Available data Start Marker
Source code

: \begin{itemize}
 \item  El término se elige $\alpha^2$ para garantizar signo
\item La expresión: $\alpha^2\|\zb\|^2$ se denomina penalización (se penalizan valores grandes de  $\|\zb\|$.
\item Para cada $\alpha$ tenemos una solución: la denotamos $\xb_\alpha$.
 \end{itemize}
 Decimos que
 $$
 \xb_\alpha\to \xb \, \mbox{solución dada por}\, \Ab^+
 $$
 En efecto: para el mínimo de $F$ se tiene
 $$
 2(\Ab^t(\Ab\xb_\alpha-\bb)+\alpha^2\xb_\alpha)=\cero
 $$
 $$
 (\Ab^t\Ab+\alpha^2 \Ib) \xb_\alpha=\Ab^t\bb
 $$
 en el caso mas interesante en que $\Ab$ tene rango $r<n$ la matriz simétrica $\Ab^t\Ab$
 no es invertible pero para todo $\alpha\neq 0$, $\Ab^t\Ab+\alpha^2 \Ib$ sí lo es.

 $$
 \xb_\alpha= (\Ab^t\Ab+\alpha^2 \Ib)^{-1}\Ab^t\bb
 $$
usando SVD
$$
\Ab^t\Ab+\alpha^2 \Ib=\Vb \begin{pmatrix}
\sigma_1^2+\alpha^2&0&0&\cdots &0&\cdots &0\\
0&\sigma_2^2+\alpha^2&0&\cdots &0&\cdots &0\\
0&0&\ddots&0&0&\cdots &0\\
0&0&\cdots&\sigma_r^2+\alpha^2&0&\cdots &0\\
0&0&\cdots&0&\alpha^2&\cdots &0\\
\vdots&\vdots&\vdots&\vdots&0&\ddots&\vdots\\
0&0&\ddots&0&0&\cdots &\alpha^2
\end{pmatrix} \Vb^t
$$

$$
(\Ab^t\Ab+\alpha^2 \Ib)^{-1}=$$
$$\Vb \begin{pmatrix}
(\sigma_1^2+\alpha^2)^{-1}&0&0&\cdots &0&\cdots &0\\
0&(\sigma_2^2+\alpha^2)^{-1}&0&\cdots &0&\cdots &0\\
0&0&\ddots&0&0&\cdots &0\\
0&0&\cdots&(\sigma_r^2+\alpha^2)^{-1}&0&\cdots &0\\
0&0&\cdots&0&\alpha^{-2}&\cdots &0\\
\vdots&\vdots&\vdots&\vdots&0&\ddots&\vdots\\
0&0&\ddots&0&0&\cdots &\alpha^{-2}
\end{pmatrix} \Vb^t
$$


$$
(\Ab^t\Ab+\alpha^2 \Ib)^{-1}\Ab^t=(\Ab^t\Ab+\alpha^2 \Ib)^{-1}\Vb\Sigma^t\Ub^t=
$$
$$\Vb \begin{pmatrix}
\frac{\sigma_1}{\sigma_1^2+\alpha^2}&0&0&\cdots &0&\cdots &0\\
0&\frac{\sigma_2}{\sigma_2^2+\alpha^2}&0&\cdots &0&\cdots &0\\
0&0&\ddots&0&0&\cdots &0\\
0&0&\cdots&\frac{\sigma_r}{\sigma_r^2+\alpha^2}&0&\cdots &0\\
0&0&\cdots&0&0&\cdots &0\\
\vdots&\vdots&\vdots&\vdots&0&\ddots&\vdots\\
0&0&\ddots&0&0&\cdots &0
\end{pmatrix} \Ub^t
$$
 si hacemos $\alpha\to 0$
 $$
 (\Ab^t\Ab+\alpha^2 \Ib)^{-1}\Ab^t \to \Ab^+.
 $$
Available data End Marker
• _Task item_
Exactly as written above, copy out all the records.

• _Answer space_
Source code

: \begin{itemize}
 \item  El término se elige $\alpha^2$ para garantizar signo
\item La expresión: $\alpha^2\|\zb\|^2$ se denomina penalización (se penalizan valores grandes de  $\|\zb\|$.
\item Para cada $\alpha$ tenemos una solución: la denotamos $\xb_\alpha$.
 \end{itemize}
 Decimos que
 $$
 \xb_\alpha\to \xb \, \mbox{solución dada por}\, \Ab^+
 $$
 En efecto: para el mínimo de $F$ se tiene
 $$
 2(\Ab^t(\Ab\xb_\alpha-\bb)+\alpha^2\xb_\alpha)=\cero
 $$
 $$
 (\Ab^t\Ab+\alpha^2 \Ib) \xb_\alpha=\Ab^t\bb
 $$
 en el caso mas interesante en que $\Ab$ tene rango $r<n$ la matriz simétrica $\Ab^t\Ab$
 no es invertible pero para todo $\alpha\neq 0$, $\Ab^t\Ab+\alpha^2 \Ib$ sí lo es.

 $$
 \xb_\alpha= (\Ab^t\Ab+\alpha^2 \Ib)^{-1}\Ab^t\bb
 $$
usando SVD
$$
\Ab^t\Ab+\alpha^2 \Ib=\Vb \begin{pmatrix}
\sigma_1^2+\alpha^2&0&0&\cdots &0&\cdots &0\\
0&\sigma_2^2+\alpha^2&0&\cdots &0&\cdots &0\\
0&0&\ddots&0&0&\cdots &0\\
0&0&\cdots&\sigma_r^2+\alpha^2&0&\cdots &0\\
0&0&\cdots&0&\alpha^2&\cdots &0\\
\vdots&\vdots&\vdots&\vdots&0&\ddots&\vdots\\
0&0&\ddots&0&0&\cdots &\alpha^2
\end{pmatrix} \Vb^t
$$

$$
(\Ab^t\Ab+\alpha^2 \Ib)^{-1}=$$
$$\Vb \begin{pmatrix}
(\sigma_1^2+\alpha^2)^{-1}&0&0&\cdots &0&\cdots &0\\
0&(\sigma_2^2+\alpha^2)^{-1}&0&\cdots &0&\cdots &0\\
0&0&\ddots&0&0&\cdots &0\\
0&0&\cdots&(\sigma_r^2+\alpha^2)^{-1}&0&\cdots &0\\
0&0&\cdots&0&\alpha^{-2}&\cdots &0\\
\vdots&\vdots&\vdots&\vdots&0&\ddots&\vdots\\
0&0&\ddots&0&0&\cdots &\alpha^{-2}
\end{pmatrix} \Vb^t
$$


$$
(\Ab^t\Ab+\alpha^2 \Ib)^{-1}\Ab^t=(\Ab^t\Ab+\alpha^2 \Ib)^{-1}\Vb\Sigma^t\Ub^t=
$$
$$\Vb \begin{pmatrix}
\frac{\sigma_1}{\sigma_1^2+\alpha^2}&0&0&\cdots &0&\cdots &0\\
0&\frac{\sigma_2}{\sigma_2^2+\alpha^2}&0&\cdots &0&\cdots &0\\
0&0&\ddots&0&0&\cdots &0\\
0&0&\cdots&\frac{\sigma_r}{\sigma_r^2+\alpha^2}&0&\cdots &0\\
0&0&\cdots&0&0&\cdots &0\\
\vdots&\vdots&\vdots&\vdots&0&\ddots&\vdots\\
0&0&\ddots&0&0&\cdots &0
\end{pmatrix} \Ub^t
$$
 si hacemos $\alpha\to 0$
 $$
 (\Ab^t\Ab+\alpha^2 \Ib)^{-1}\Ab^t \to \Ab^+.
 $$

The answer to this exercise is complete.